School bands and orchestras provide performing opportunities that the average country or
rock guitar player can hardly conceive. Music so sophisticated and esoteric that it takes
a college educated professional (your band director) just to run the group. The synergy of
40-100 musicians in one group, playing and breathing together. Ranges of dynamics and tone
color no synthesizer and no bank of guitar stomp-boxes could even hope to touch. Examples
of the most exquisitely crafted harmony and counterpoint, that become part of the
student's experience. The teamwork. NOTHING matches the power of 100 souls in sync.
Why can't school bands and orchestras teach these other skills?
It's difficult to teach these individualized skills in the context of a performing group.
School bands and orchestras are not meant to be the sole source of a person's musical
education. Instead, they make available performing opportunities that would be impossible
elsewhere. School bands and orchestras provide students with a venue for daily rehearsal,
expensive low-pitch instruments that most individuals couldn't afford to own, a library of
well-crafted, artistic music, and a professional music educator to guide young players
through the process.
The whole point of this essay is that these other common-sense skills are those
that people learn from other musicians, or teach themselves. They are individual skills,
that would be hard for a band director to teach and test in classes that might contain 100
students each. It is up to the individual student to build physical skills, explore other
creative outlets, and to contribute his/her best musicianship to the school band.
How does a band/orchestra student go about acquiring these other skills?
Home practice is first and foremost, but the larger issue is in how the student views
his/her music. The healthiest view, in my opinion, is that music is a pastime...a hobby.
People do it for fun. But like most sports, there is some skill and knowledge
necessary to make the fun possible. Students need time alone with their instruments, and
they need the basic skills necessary to explore successfully. They need to hear their
instrument played by top artists, and they need to hear it playing things that they can
learn to imitate. They need the experiences that cause formal instruction to come to life.

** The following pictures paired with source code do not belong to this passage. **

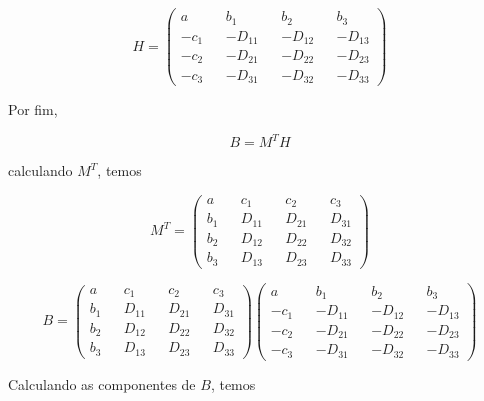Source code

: \documentclass[10pt,a4paper]{article}
\begin{document}
\begin{enumerate}
$$H = 	\left(\begin{matrix}
	a && b_1 && b_2 && b_3 \\
	-c_1 && -D_{11} && -D_{12} && -D_{13} \\
	-c_2 && -D_{21} && -D_{22} && -D_{23}\\
	-c_3 && -D_{31} && -D_{32} && -D_{33}
\end{matrix}\right)$$
\end{enumerate}
Por fim,

$$B = M^{T}H$$

calculando $ M^{T} $, temos

\begin{equation}\nonumber
	M^{T} = \left(\begin{matrix}
	a && c_1 && c_2 && c_3 \\
	b_1 && D_{11} && D_{21} && D_{31}\\
	b_2 && D_{12} && D_{22} && D_{32} \\
	b_3 && D_{13} && D_{23} && D_{33}
	\end{matrix}\right) 
\end{equation}

\begin{equation}\nonumber
	B = \left(\begin{matrix}
	a && c_1 && c_2 && c_3 \\
	b_1 && D_{11} && D_{21} && D_{31}\\
	b_2 && D_{12} && D_{22} && D_{32} \\
	b_3 && D_{13} && D_{23} && D_{33}
\end{matrix}\right) \left(\begin{matrix}
a && b_1 && b_2 && b_3 \\
-c_1 && -D_{11} && -D_{12} && -D_{13} \\
-c_2 && -D_{21} && -D_{22} && -D_{23}\\
-c_3 && -D_{31} && -D_{32} && -D_{33}
\end{matrix}\right)
\end{equation}

Calculando as componentes de $ B $, temos
\end{document}
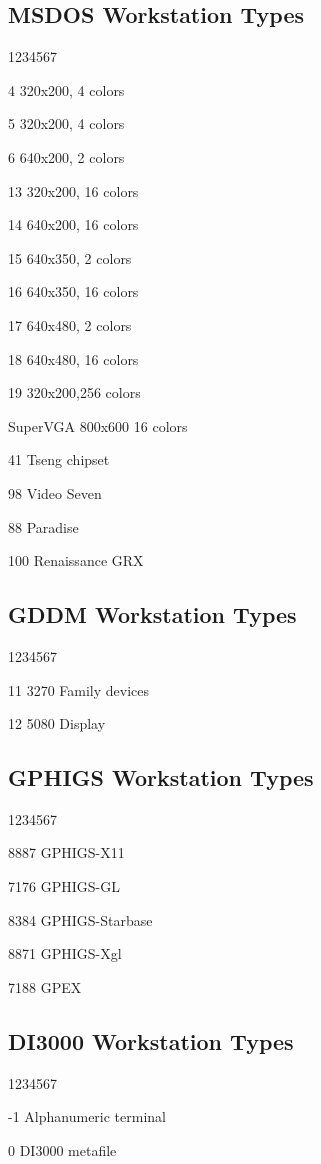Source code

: \subsection{MSDOS Workstation Types}
\begin{DLtt}{1234567}
\item[4]   320x200,  4 colors
\item[5]   320x200,  4 colors
\item[6]   640x200,  2 colors
\item[13]   320x200, 16 colors
\item[14]   640x200, 16 colors
\item[15]   640x350,  2 colors
\item[16]   640x350, 16 colors
\item[17]   640x480,  2 colors
\item[18]   640x480, 16 colors
\item[19]   320x200,256 colors
\item[SuperVGA]   800x600  16 colors
\item[41]   Tseng chipset
\item[98]   Video Seven
\item[88]   Paradise
\item[100]   Renaissance GRX
\end{DLtt}

\subsection{GDDM Workstation Types}
\begin{DLtt}{1234567}
\item[11]  3270 Family devices
\item[12]  5080 Display
\end{DLtt}

\subsection{GPHIGS Workstation Types}
\begin{DLtt}{1234567}
\item[8887]  GPHIGS-X11
\item[7176]  GPHIGS-GL
\item[8384]  GPHIGS-Starbase
\item[8871]  GPHIGS-Xgl
\item[7188]  GPEX
\end{DLtt}

\subsection{DI3000 Workstation Types}
\begin{DLtt}{1234567}
\item[-1]  Alphanumeric terminal
\item[0]  DI3000 metafile
\end{DLtt}


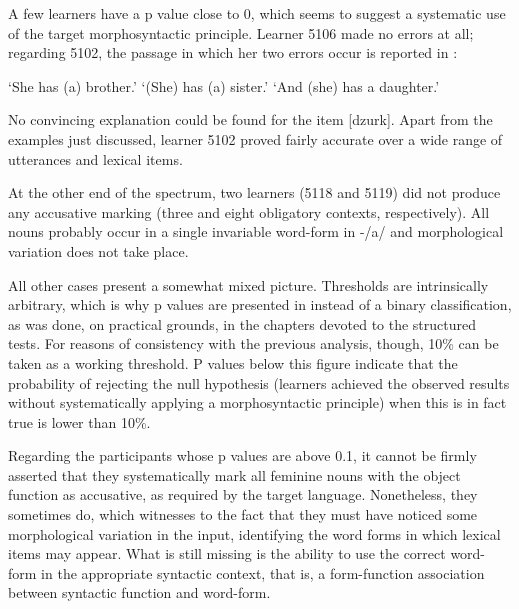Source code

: A few learners have a p value close to 0, which seems to suggest a systematic use of the target morphosyntactic principle. Learner 5106 made no errors at all; regarding 5102, the passage in which her two errors occur is reported in :

\ea%
    \label{ex:07:8}
    \ea{\label{ex:07:8a}
    \gll    [ɔna   ɔn   ma  brat-a].\\
            \hspaceThis{[}she  he  has  brother-\textsc{acc}\\}
    \glt    ‘She has (a) brother.’
    \ex{\label{ex:07:8b}
    \gll    [ma   siostr-a].\\
            \hspaceThis{[}has  sister-\textsc{nom}\\}
    \glt    ‘(She) has (a) sister.’
    \ex{\label{ex:07:8c}
    \gll    [i  ma  dzurk].\\
            \hspaceThis{[}and  has  daughter.?\\}
    \glt    ‘And (she) has a daughter.’
    \z
\z

No convincing explanation could be found for the item [dzurk]. Apart from the examples just discussed, learner 5102 proved fairly accurate over a wide range of utterances and lexical items. 

At the other end of the spectrum, two learners (5118 and 5119) did not produce any accusative marking (three and eight obligatory contexts, respectively). All nouns probably occur in a single invariable word-form in -/a/ and morphological variation does not take place.

All other cases present a somewhat mixed picture. Thresholds are intrinsically arbitrary, which is why p values are presented in  instead of a binary classification, as was done, on practical grounds, in the chapters devoted to the structured tests. For reasons of consistency with the previous analysis, though, 10\% can be taken as a working threshold. P values below this figure indicate that the probability of rejecting the null hypothesis (learners achieved the observed results without systematically applying a morphosyntactic principle) when this is in fact true is lower than 10\%.

Regarding the participants whose p values are above 0.1, it cannot be firmly asserted that they systematically mark all feminine nouns with the object function as accusative, as required by the target language. Nonetheless, they sometimes do, which witnesses to the fact that they must have noticed some morphological variation in the input, identifying the word forms in which lexical items may appear. What is still missing is the ability to use the correct word-form in the appropriate syntactic context, that is, a form-function association between syntactic function and word-form. 

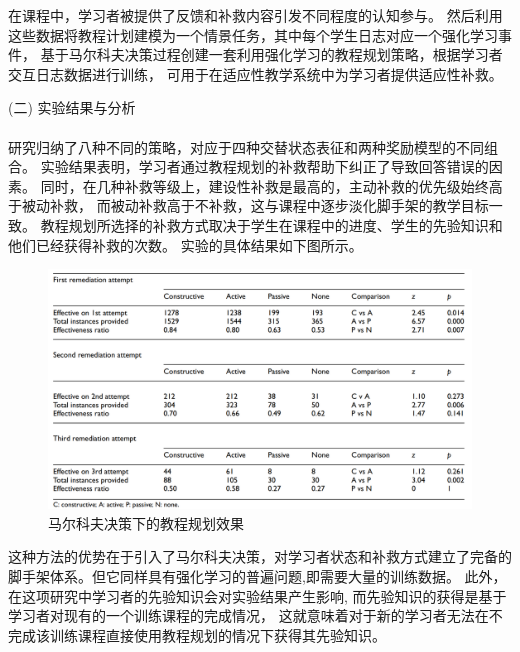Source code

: \documentclass{article}
\begin{document}
            在课程中，学习者被提供了反馈和补救内容引发不同程度的认知参与。
            然后利用这些数据将教程计划建模为一个情景任务，其中每个学生日志对应一个强化学习事件，
            基于马尔科夫决策过程创建一套利用强化学习的教程规划策略，根据学习者交互日志数据进行训练，
            可用于在适应性教学系统中为学习者提供适应性补救。

            (二) 实验结果与分析\paragraph{}
            研究归纳了八种不同的策略，对应于四种交替状态表征和两种奖励模型的不同组合。
            实验结果表明，学习者通过教程规划的补救帮助下纠正了导致回答错误的因素。
            同时，在几种补救等级上，建设性补救是最高的，主动补救的优先级始终高于被动补救，
            而被动补救高于不补救，这与课程中逐步淡化脚手架的教学目标一致。
            教程规划所选择的补救方式取决于学生在课程中的进度、学生的先验知识和他们已经获得补救的次数。
            实验的具体结果如下图所示。

            \begin{figure}[H]
            	
            	\centering
            	\includegraphics[scale=0.25]{images/Markov_result.png}
            	\caption{马尔科夫决策下的教程规划效果}
            	\label{fig:label}
            \end{figure}

            这种方法的优势在于引入了马尔科夫决策，对学习者状态和补救方式建立了完备的脚手架体系。但它同样具有强化学习的普遍问题,即需要大量的训练数据。
            此外，在这项研究中学习者的先验知识会对实验结果产生影响,
            而先验知识的获得是基于学习者对现有的一个训练课程的完成情况，
            这就意味着对于新的学习者无法在不完成该训练课程直接使用教程规划的情况下获得其先验知识。
\end{document}

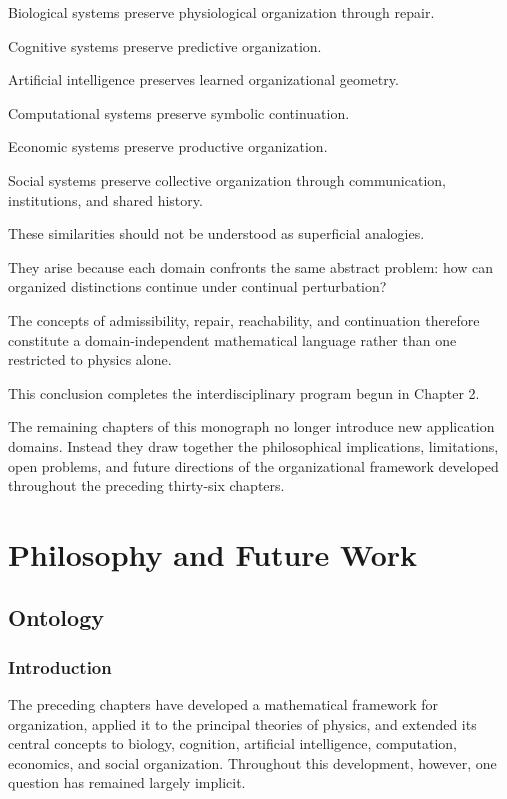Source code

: \documentclass[11pt,oneside]{book}
\numberwithin{equation}{chapter}
\theoremstyle{definition}
\theoremstyle{plain}
\begin{document}
Biological systems preserve physiological organization through repair.

Cognitive systems preserve predictive organization.

Artificial intelligence preserves learned organizational geometry.

Computational systems preserve symbolic continuation.

Economic systems preserve productive organization.

Social systems preserve collective organization through communication,
institutions, and shared history.

These similarities should not be understood as superficial analogies.

They arise because each domain confronts the same abstract problem: how can
organized distinctions continue under continual perturbation?

The concepts of admissibility, repair, reachability, and continuation
therefore constitute a domain-independent mathematical language rather than
one restricted to physics alone.

This conclusion completes the interdisciplinary program begun in Chapter 2.

The remaining chapters of this monograph no longer introduce new
application domains. Instead they draw together the philosophical
implications, limitations, open problems, and future directions of the
organizational framework developed throughout the preceding thirty-six
chapters.

\part{Philosophy and Future Work}

\chapter{Ontology}

\section{Introduction}

The preceding chapters have developed a mathematical framework for
organization, applied it to the principal theories of physics, and extended
its central concepts to biology, cognition, artificial intelligence,
computation, economics, and social organization. Throughout this
development, however, one question has remained largely implicit.
\end{document}
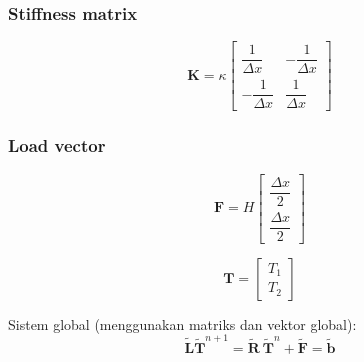 \begin{frame}
\frametitle{Stiffness matrix}
\begin{equation*}
\mathbf{K} = \kappa\begin{bmatrix}
\dfrac{1}{\Delta x} & -\dfrac{1}{\Delta x} \\[0.4cm]
-\dfrac{1}{\Delta x} & \dfrac{1}{\Delta x}
\end{bmatrix}
\end{equation*}

\end{frame}


\begin{frame}
\frametitle{Load vector}

\begin{equation*}
\mathbf{F} = H\begin{bmatrix}
\dfrac{\Delta x}{2} \\
\dfrac{\Delta x}{2}
\end{bmatrix}
\end{equation*}

\end{frame}


\begin{frame}
$$
\mathbf{T} = \begin{bmatrix}
T_1 \\ T_2
\end{bmatrix}
$$
\end{frame}

\begin{frame} %
Sistem global (menggunakan matriks dan vektor global):
$$
\tilde{\mathbf{L}} \tilde{\mathbf{T}}^{n+1} = \tilde{\mathbf{R}}\ 
\tilde{\mathbf{T}}^{n} + \tilde{\mathbf{F}} = \tilde{\mathbf{b}}
$$
\end{frame} %





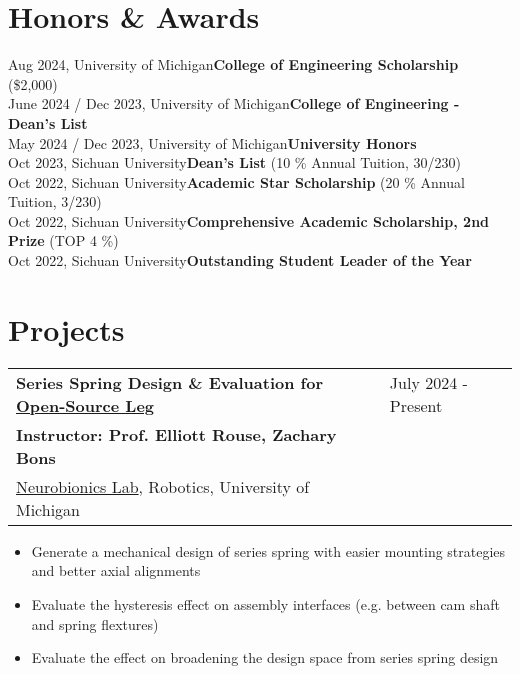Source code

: \documentclass[letter,12pt]{article}
\begin{document}
\section{Honors \& Awards}

\small
{
    Aug 2024, University of Michigan\hfill \textbf{College of Engineering Scholarship} (\$2,000)\\
    June 2024 / Dec 2023, University of Michigan\hfill \textbf{College of Engineering - Dean's List}\\
    May 2024 / Dec 2023, University of Michigan\hfill \textbf{University Honors}\\
    Oct 2023, Sichuan University\hfill \textbf{Dean's List} (10 \% Annual Tuition, 30/230)\\
    Oct 2022, Sichuan University\hfill \textbf{Academic Star Scholarship} (20 \% Annual Tuition, 3/230)\\
    Oct 2022, Sichuan University\hfill \textbf{Comprehensive Academic Scholarship, 2nd Prize} (TOP 4 \%)\\
    Oct 2022, Sichuan University\hfill \textbf{Outstanding Student Leader of the Year}\\
}



\section{Projects}

\begin{tabularx}{\linewidth}{@{}l X@{}}
    \large \textbf{Series Spring Design \& Evaluation for \href{https://www.opensourceleg.org/about}{Open-Source Leg}} & \hfill July 2024 - Present \\
    \small{\textbf{Instructor: Prof. Elliott Rouse, Zachary Bons}} & \hfill {} \\
    \small{\href{https://neurobionics.robotics.umich.edu/}{Neurobionics Lab}, Robotics, University of Michigan} & \hfill {} \\
    \end{tabularx}
    

    \begin{itemize}[
        rightmargin=2cm
    ]
        \setlength{\itemsep}{1pt}
        \setlength{\parskip}{0pt}
        \setlength{\parsep}{0pt}
        \item {Generate a mechanical design of series spring with easier mounting strategies and better axial alignments}
        \item {Evaluate the hysteresis effect on assembly interfaces (e.g. between cam shaft and spring flextures)}
        \item {Evaluate the effect on broadening the design space from series spring design}
    \end{itemize}
\end{document}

That's why this website features Jam School, a place full of
starting points from which students can launch their own exploration of music. Young
musicians need musical pursuits of their own, and top priority must be placed on
nurturing their curiosity. Students need the following conditions:
- A solid foundation of basic skills
- Exposure to the world in which the instrument exists and operates
- Free time to work with the instrument in relative privacy
Students who have these conditions and who make good use of them can learn
rapidly with the help of an experienced musician. Private lessons can be extremely
valuable in providing the first two elements. Having time to work the instrument is a
matter of the student's personal priorities.